▶ [About this task]:
What follows is a set of records; repeat all of them exactly.

Segment Open

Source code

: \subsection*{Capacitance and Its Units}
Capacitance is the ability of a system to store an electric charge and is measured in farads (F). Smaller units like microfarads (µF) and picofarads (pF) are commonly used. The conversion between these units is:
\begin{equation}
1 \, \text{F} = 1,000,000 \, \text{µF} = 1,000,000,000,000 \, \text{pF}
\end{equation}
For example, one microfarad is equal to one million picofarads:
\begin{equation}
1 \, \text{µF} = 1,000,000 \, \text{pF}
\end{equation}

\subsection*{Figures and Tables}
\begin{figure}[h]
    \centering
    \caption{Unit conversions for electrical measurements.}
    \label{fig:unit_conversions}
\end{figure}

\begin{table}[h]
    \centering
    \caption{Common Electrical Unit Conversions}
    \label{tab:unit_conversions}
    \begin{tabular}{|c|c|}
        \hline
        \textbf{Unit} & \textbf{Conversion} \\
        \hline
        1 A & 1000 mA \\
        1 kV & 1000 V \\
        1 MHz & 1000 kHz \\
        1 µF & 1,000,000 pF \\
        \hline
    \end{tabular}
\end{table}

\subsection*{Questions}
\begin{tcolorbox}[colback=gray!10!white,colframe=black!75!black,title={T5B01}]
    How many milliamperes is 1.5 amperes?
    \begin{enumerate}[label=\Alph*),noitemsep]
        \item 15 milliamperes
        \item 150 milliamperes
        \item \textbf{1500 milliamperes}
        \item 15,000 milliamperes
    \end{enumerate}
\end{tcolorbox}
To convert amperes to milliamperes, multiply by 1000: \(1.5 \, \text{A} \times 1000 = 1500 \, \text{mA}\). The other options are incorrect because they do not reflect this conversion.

Segment Closed

▶ [Your solution]:
Source code

: \subsection*{Capacitance and Its Units}
Capacitance is the ability of a system to store an electric charge and is measured in farads (F). Smaller units like microfarads (µF) and picofarads (pF) are commonly used. The conversion between these units is:
\begin{equation}
1 \, \text{F} = 1,000,000 \, \text{µF} = 1,000,000,000,000 \, \text{pF}
\end{equation}
For example, one microfarad is equal to one million picofarads:
\begin{equation}
1 \, \text{µF} = 1,000,000 \, \text{pF}
\end{equation}

\subsection*{Figures and Tables}
\begin{figure}[h]
    \centering
    \caption{Unit conversions for electrical measurements.}
    \label{fig:unit_conversions}
\end{figure}

\begin{table}[h]
    \centering
    \caption{Common Electrical Unit Conversions}
    \label{tab:unit_conversions}
    \begin{tabular}{|c|c|}
        \hline
        \textbf{Unit} & \textbf{Conversion} \\
        \hline
        1 A & 1000 mA \\
        1 kV & 1000 V \\
        1 MHz & 1000 kHz \\
        1 µF & 1,000,000 pF \\
        \hline
    \end{tabular}
\end{table}

\subsection*{Questions}
\begin{tcolorbox}[colback=gray!10!white,colframe=black!75!black,title={T5B01}]
    How many milliamperes is 1.5 amperes?
    \begin{enumerate}[label=\Alph*),noitemsep]
        \item 15 milliamperes
        \item 150 milliamperes
        \item \textbf{1500 milliamperes}
        \item 15,000 milliamperes
    \end{enumerate}
\end{tcolorbox}
To convert amperes to milliamperes, multiply by 1000: \(1.5 \, \text{A} \times 1000 = 1500 \, \text{mA}\). The other options are incorrect because they do not reflect this conversion.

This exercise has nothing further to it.